TRY IT:
Output, without alteration, the first line of the entries and each line after it, stopping with the line that contains "- **Documentação**: Swagger UI / ReDoc".

··· THE DATA ···

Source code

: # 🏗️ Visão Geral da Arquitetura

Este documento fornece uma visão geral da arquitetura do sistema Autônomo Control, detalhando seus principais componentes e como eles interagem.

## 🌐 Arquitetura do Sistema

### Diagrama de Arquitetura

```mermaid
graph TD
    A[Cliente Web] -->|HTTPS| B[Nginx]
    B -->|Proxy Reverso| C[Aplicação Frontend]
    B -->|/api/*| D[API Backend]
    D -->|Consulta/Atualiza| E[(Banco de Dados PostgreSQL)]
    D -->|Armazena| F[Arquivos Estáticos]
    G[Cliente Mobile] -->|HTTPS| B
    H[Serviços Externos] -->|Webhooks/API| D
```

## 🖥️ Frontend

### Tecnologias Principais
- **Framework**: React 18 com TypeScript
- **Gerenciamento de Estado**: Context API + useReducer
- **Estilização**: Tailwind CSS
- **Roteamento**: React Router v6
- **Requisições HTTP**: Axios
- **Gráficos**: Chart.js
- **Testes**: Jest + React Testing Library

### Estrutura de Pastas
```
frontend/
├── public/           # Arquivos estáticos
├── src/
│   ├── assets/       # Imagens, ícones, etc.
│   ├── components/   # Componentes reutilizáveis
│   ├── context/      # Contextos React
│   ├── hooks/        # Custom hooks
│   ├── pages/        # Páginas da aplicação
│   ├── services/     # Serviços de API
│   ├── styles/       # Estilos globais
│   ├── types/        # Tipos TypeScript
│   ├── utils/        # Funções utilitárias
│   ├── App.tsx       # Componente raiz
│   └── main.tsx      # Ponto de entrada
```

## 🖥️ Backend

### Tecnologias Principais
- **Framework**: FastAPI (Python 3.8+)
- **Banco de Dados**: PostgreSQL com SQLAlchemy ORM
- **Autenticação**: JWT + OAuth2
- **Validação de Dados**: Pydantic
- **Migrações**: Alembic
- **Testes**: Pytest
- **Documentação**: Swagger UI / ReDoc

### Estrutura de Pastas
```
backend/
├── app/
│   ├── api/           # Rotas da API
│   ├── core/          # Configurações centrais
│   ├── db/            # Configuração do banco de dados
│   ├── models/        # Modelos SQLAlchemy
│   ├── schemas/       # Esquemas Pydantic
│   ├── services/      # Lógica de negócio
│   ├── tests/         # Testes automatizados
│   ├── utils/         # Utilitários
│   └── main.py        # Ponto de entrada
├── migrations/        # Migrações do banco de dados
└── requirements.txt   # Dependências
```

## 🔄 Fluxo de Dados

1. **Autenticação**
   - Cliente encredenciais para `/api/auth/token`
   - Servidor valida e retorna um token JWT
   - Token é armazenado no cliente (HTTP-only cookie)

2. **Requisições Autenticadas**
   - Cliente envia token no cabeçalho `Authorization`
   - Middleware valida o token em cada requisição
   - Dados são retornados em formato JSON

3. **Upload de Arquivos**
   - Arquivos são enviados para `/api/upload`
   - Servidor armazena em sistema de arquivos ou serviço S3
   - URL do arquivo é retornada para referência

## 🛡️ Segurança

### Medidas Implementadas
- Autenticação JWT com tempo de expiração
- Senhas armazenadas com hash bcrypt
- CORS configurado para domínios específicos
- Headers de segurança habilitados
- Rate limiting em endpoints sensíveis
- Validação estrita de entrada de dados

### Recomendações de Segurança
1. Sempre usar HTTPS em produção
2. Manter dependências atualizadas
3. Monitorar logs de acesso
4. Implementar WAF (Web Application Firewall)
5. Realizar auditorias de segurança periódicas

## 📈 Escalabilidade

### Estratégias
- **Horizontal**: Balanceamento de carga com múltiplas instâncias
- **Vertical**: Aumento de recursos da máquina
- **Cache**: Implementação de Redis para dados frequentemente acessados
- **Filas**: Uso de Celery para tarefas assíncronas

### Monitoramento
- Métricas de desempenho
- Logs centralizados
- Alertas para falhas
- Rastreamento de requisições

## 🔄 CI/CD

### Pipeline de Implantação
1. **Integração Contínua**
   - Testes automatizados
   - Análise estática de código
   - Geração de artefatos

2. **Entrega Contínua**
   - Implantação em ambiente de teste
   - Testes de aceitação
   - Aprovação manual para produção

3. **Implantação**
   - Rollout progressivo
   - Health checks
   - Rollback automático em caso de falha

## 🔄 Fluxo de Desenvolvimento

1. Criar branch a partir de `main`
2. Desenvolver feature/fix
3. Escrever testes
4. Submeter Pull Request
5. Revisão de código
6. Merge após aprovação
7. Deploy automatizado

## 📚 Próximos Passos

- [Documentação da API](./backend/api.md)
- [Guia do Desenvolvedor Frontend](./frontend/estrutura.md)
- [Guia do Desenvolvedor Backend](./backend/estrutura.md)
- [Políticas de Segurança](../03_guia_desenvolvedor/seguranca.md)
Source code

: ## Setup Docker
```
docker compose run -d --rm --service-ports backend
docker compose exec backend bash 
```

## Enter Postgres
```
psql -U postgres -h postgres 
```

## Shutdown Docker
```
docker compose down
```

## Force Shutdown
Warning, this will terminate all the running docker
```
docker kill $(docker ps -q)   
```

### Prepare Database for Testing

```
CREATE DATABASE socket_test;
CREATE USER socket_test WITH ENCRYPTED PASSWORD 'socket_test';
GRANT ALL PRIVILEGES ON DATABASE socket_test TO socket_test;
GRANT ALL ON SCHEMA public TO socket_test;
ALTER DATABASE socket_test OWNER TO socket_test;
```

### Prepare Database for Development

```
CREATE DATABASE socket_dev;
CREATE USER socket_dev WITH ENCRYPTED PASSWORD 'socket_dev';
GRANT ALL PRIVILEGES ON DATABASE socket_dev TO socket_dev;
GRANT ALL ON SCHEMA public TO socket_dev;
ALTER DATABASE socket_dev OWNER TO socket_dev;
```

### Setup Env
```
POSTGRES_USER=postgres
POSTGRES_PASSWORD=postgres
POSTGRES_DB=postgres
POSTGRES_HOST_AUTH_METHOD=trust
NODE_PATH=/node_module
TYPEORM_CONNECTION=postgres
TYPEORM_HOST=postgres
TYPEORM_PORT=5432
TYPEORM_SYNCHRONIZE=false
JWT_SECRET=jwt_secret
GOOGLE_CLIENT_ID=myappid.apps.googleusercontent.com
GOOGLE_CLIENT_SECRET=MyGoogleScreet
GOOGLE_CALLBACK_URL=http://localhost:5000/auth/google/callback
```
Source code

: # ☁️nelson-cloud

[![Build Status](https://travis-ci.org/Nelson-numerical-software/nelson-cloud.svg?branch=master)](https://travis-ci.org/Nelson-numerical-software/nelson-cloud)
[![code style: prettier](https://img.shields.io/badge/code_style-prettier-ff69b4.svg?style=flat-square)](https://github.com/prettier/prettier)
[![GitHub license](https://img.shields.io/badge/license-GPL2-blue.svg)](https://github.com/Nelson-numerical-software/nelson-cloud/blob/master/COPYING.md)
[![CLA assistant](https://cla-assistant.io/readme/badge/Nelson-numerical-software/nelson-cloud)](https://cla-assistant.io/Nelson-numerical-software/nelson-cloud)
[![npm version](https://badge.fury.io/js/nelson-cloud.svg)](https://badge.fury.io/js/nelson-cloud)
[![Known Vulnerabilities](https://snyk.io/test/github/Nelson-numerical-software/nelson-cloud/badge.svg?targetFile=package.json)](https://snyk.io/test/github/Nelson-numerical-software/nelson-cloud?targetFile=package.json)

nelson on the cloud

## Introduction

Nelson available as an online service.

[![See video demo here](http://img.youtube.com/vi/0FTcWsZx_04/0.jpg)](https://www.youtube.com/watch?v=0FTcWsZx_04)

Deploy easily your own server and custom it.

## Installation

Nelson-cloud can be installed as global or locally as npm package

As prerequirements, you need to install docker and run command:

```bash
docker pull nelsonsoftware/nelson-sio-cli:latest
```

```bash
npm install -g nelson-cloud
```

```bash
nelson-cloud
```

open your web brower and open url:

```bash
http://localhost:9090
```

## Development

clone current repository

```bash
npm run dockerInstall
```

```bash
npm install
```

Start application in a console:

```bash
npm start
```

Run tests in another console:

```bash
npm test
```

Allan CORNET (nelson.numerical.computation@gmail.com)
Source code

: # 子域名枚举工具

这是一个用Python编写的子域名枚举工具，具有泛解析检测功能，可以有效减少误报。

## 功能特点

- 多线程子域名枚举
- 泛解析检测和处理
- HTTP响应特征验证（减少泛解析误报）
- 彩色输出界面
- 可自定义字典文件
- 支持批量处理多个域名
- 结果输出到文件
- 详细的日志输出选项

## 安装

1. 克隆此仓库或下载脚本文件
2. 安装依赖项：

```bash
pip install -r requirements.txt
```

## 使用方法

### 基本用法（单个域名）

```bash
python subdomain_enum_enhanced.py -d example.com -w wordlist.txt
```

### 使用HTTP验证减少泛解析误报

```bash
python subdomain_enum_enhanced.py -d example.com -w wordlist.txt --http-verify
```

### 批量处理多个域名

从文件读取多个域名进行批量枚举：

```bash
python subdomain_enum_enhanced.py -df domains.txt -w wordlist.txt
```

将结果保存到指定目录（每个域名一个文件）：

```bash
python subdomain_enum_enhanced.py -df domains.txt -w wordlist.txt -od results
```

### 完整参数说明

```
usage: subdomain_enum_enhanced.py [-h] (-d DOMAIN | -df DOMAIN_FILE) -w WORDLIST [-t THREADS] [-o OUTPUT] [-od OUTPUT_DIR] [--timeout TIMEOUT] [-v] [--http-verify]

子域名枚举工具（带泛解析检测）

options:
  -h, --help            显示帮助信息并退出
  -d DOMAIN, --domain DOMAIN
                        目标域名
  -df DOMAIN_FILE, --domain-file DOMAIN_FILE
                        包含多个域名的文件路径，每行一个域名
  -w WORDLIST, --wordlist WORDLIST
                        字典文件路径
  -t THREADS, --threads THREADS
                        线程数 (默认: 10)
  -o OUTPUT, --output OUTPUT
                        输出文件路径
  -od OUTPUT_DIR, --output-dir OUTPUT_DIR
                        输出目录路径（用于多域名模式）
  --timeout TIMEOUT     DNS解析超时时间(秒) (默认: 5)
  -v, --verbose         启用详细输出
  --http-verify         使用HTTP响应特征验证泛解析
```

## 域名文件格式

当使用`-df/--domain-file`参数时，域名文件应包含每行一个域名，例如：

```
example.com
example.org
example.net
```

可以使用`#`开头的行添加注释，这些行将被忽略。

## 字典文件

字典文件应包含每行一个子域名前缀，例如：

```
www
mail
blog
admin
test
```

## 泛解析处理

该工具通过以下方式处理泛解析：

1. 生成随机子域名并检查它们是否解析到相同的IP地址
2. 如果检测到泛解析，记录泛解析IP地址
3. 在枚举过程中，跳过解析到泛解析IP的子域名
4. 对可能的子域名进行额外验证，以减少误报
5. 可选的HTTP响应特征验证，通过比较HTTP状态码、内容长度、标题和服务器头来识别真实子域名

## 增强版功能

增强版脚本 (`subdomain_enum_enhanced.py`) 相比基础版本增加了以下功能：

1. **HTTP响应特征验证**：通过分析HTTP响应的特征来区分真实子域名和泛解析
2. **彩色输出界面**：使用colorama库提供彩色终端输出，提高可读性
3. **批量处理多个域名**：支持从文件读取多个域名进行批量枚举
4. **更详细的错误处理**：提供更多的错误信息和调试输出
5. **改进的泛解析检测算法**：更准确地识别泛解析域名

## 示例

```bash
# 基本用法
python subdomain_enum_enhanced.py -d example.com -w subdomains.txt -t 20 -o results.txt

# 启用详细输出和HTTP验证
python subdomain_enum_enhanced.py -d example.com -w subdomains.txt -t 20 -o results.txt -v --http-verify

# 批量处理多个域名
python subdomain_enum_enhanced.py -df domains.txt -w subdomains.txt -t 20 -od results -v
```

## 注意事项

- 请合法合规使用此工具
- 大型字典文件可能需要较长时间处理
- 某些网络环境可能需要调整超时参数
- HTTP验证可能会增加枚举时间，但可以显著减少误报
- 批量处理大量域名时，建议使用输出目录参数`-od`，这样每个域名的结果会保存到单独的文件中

···

RESPONSE TO THE EXERCISE:
Source code

: # 🏗️ Visão Geral da Arquitetura

Este documento fornece uma visão geral da arquitetura do sistema Autônomo Control, detalhando seus principais componentes e como eles interagem.

## 🌐 Arquitetura do Sistema

### Diagrama de Arquitetura

```mermaid
graph TD
    A[Cliente Web] -->|HTTPS| B[Nginx]
    B -->|Proxy Reverso| C[Aplicação Frontend]
    B -->|/api/*| D[API Backend]
    D -->|Consulta/Atualiza| E[(Banco de Dados PostgreSQL)]
    D -->|Armazena| F[Arquivos Estáticos]
    G[Cliente Mobile] -->|HTTPS| B
    H[Serviços Externos] -->|Webhooks/API| D
```

## 🖥️ Frontend

### Tecnologias Principais
- **Framework**: React 18 com TypeScript
- **Gerenciamento de Estado**: Context API + useReducer
- **Estilização**: Tailwind CSS
- **Roteamento**: React Router v6
- **Requisições HTTP**: Axios
- **Gráficos**: Chart.js
- **Testes**: Jest + React Testing Library

### Estrutura de Pastas
```
frontend/
├── public/           # Arquivos estáticos
├── src/
│   ├── assets/       # Imagens, ícones, etc.
│   ├── components/   # Componentes reutilizáveis
│   ├── context/      # Contextos React
│   ├── hooks/        # Custom hooks
│   ├── pages/        # Páginas da aplicação
│   ├── services/     # Serviços de API
│   ├── styles/       # Estilos globais
│   ├── types/        # Tipos TypeScript
│   ├── utils/        # Funções utilitárias
│   ├── App.tsx       # Componente raiz
│   └── main.tsx      # Ponto de entrada
```

## 🖥️ Backend

### Tecnologias Principais
- **Framework**: FastAPI (Python 3.8+)
- **Banco de Dados**: PostgreSQL com SQLAlchemy ORM
- **Autenticação**: JWT + OAuth2
- **Validação de Dados**: Pydantic
- **Migrações**: Alembic
- **Testes**: Pytest
- **Documentação**: Swagger UI / ReDoc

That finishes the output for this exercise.